MUMOK ist frei!

Plakatserie von Gregor Zivic für das MUMOK &copy APA
Plakatserie von Gregor Zivic für das MUMOK &copy APA
Das Museum für Moderne Kunst trägt mit einer Kunst- und Marketingkampagne zum Jubiläumsjahr bei: vom 15. Mai bis 15. Juni ist im MUMOK freier Eintritt. Gregor Zivic gestaltete aus diesem Anlass eine Plakatserie.

Mit einer gelungenen Verbindung von Kunst und Marketingkampagne leistet das Museum Moderner Kunst Stiftung Ludwig (Mumok) seinen Beitrag zum Jubiläumsjahr 2005. Unter dem Motto „Mumok ist frei“ gewährt das Museum von 15. Mai bis 15. Juni allen Besuchern freien Eintritt. Die Aktion versteht sich als Auftakt zum vom Mumok ausgerufenen „Jahr des Sammelns“. Beworben wird sie mit einer originellen, von Gregor Zivic gestalteten Plakatserie.

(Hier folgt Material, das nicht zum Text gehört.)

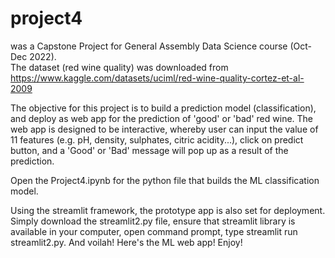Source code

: # project4
was a Capstone Project for General Assembly Data Science course (Oct-Dec 2022).  
The dataset (red wine quality) was downloaded from
https://www.kaggle.com/datasets/uciml/red-wine-quality-cortez-et-al-2009

The objective for this project is to build a prediction model (classification), and deploy as web app
for the prediction of 'good' or 'bad' red wine.  The web app is designed to be interactive, whereby user
can input the value of 11 features (e.g. pH, density, sulphates, citric acidity...), click on predict button,
and a 'Good' or 'Bad' message will pop up as a result of the prediction. 

Open the Project4.ipynb for the python file that builds the ML classification model.

Using the streamlit framework, the prototype app is also set for deployment. Simply download the streamlit2.py file, ensure that streamlit library is available in your computer, open command prompt, type streamlit run streamlit2.py.  And voilah! Here's the ML web app! Enjoy!
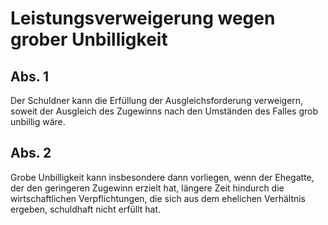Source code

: # Leistungsverweigerung wegen grober Unbilligkeit



## Abs. 1

 Der Schuldner kann die Erfüllung der Ausgleichsforderung verweigern, soweit der Ausgleich des Zugewinns nach den Umständen des Falles grob unbillig wäre.

## Abs. 2

 Grobe Unbilligkeit kann insbesondere dann vorliegen, wenn der Ehegatte, der den geringeren Zugewinn erzielt hat, längere Zeit hindurch die wirtschaftlichen Verpflichtungen, die sich aus dem ehelichen Verhältnis ergeben, schuldhaft nicht erfüllt hat. 

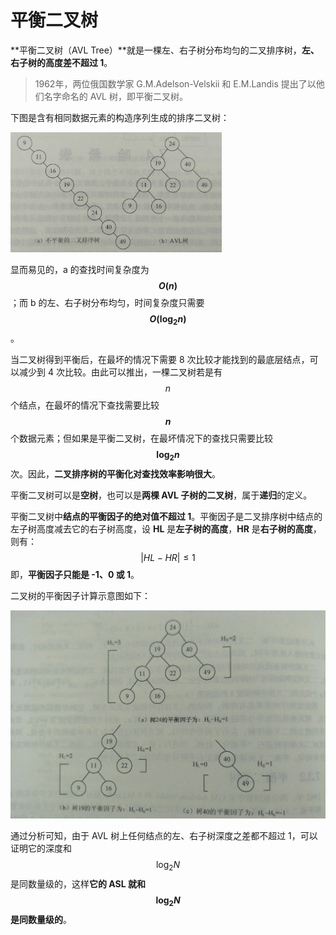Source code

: # 平衡二叉树

**平衡二叉树（AVL Tree）**就是一棵左、右子树分布均匀的二叉排序树，**左、右子树的高度差不超过 1**。

> 1962年，两位俄国数学家 G.M.Adelson-Velskii 和 E.M.Landis 提出了以他们名字命名的 AVL 树，即平衡二叉树。

下图是含有相同数据元素的构造序列生成的排序二叉树：

<img src="./images/AVL树.jpg" style="zoom: 33%;" />

显而易见的，a 的查找时间复杂度为 **$$O(n)$$**；而 b 的左、右子树分布均匀，时间复杂度只需要 **$$O({\log}_{2}n)$$**。

当二叉树得到平衡后，在最坏的情况下需要 8 次比较才能找到的最底层结点，可以减少到 4 次比较。由此可以推出，一棵二叉树若是有 $$n$$ 个结点，在最坏的情况下查找需要比较 **$$n$$** 个数据元素；但如果是平衡二叉树，在最坏情况下的查找只需要比较 **$${\log}_{2}n$$** 次。因此，**二叉排序树的平衡化对查找效率影响很大**。

平衡二叉树可以是**空树**，也可以是**两棵 AVL 子树的二叉树**，属于**递归**的定义。

平衡二叉树中**结点的平衡因子的绝对值不超过 1**。平衡因子是二叉排序树中结点的左子树高度减去它的右子树高度，设 **HL** 是**左子树的高度**，**HR** 是**右子树的高度**，则有：
$$
|HL-HR|{\leq}1
$$
即，**平衡因子只能是 -1、0 或 1**。

二叉树的平衡因子计算示意图如下：

<img src="./images/AVL树的平衡因子.jpg" style="zoom: 67%;" />

通过分析可知，由于 AVL 树上任何结点的左、右子树深度之差都不超过 1，可以证明它的深度和 $${\log}_{2}N$$ 是同数量级的，这样**它的 ASL 就和 $${\log}_{2}N$$ 是同数量级的**。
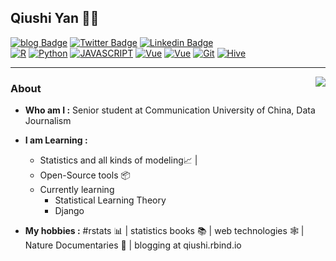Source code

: 
## Qiushi Yan 👨‍💻
[![blog Badge](https://img.shields.io/badge/-Personal_Blog-9cf?style=flat-square&link=https://qiushi.rbind.io/)](https://qiushi.rbind.io/) 
[![Twitter Badge](https://img.shields.io/badge/-qiushizzzz-1ca0f1?style=flat-square&logo=twitter&logoColor=white&link=https://twitter.com/SulthanNK)](https://twitter.com/qiushizzzz) 
[![Linkedin Badge](https://img.shields.io/badge/-Qiushi_Yan-blue?style=flat-square&logo=Linkedin&logoColor=white&link=https://www.linkedin.com/in/qiushiyan/)](https://www.linkedin.com/in/qiushiyan/) 
<br>
[![R](https://img.shields.io/badge/-R-00599C?style=flat&logo=r&link=https://https://github.com/enixam)](https://github.com/enixam)
[![Python](https://img.shields.io/badge/-Python-gray?style=flat&logo=python&link=https://github.com/enixam)](https://github.com/enixam)
[![JAVASCRIPT](https://img.shields.io/badge/-JAVASCRIPT-black?style=flat&logo=JAVASCRIPT&link=https://github.com/enixam)](https://github.com/enixam)
[![Vue](https://img.shields.io/badge/-Vue-green?style=flat&logo=git&link=https://github.com/enixam)](https://github.com/enixam) 
[![Vue](https://img.shields.io/badge/-Django-salmon?style=flat&logo=git&link=https://github.com/enixam)](https://github.com/enixam) 
[![Git](https://img.shields.io/badge/-Git-black?style=flat&logo=git&link=https://github.com/enixam)](https://github.com/enixam) 
[![Hive](https://img.shields.io/badge/-Hive-yellow?style=flat&logo=hive&link=https://github.com/enixam)](https://github.com/enixam)


---------------------------------------------------------------------------------------------------------------------------------------------------------------------------------

<img align="right" src="https://github-readme-stats.vercel.app/api?username=enixam&show_icons=true&theme=blueberry" />

### About
- **Who am I :** Senior student at Communication University of China, Data Journalism
-  **I am Learning :**   
    - Statistics and all kinds of modeling:chart_with_upwards_trend: | 
    - Open-Source tools :package:  
    - Currently learning 
        - Statistical Learning Theory
        - Django

-  **My hobbies :** #rstats :bar_chart: |  statistics books :books: | web technologies :spider_web: | Nature Documentaries :palm_tree: | blogging at qiushi.rbind.io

Die Offensive soll im Hinblick auf das Jubiläumsjahr das Mumok als „das zentrale Gedächtnis der Republik in Sachen moderner und zeitgenössischer Kunst“ im öffentlichen Bewusstsein verankern und verstärkt den damit verbundenen Sammlungs- und Bildungsauftrag des Hauses betonen, erklärte Direktor Edelbert Köb bei der Pressekonferenz am Mittwoch. Gleichzeitig will man das Haus und seine Sammlung ins Blickfeld rücken und ihm neue Publikumsschichten erschließen.

Hansjürgen Schmölzer, Leiter der Mumok-Marketingabteilung und Erfinder der Kampagne, hat sich strategisch dabei am anglikanischen Raum orientiert, wo durch den freien Zutritt zu Museen diese weit stärker in den Alltag integriert seien. Dem entsprechend hat Zivic für die Plakatserie überhöhte Szenen aus dem Museumsalltag inszeniert. Die 16 verschiedenen Sujets mit dem Slogan „Mumok ist frei“ oder „Wir werden sehen“ zeigen Fotos von Menschen, die im Mumok arbeiten, vor Kunstwerken aus dem Haus. Sie werden einzeln oder in Serie im öffentlichen Raum affichiert.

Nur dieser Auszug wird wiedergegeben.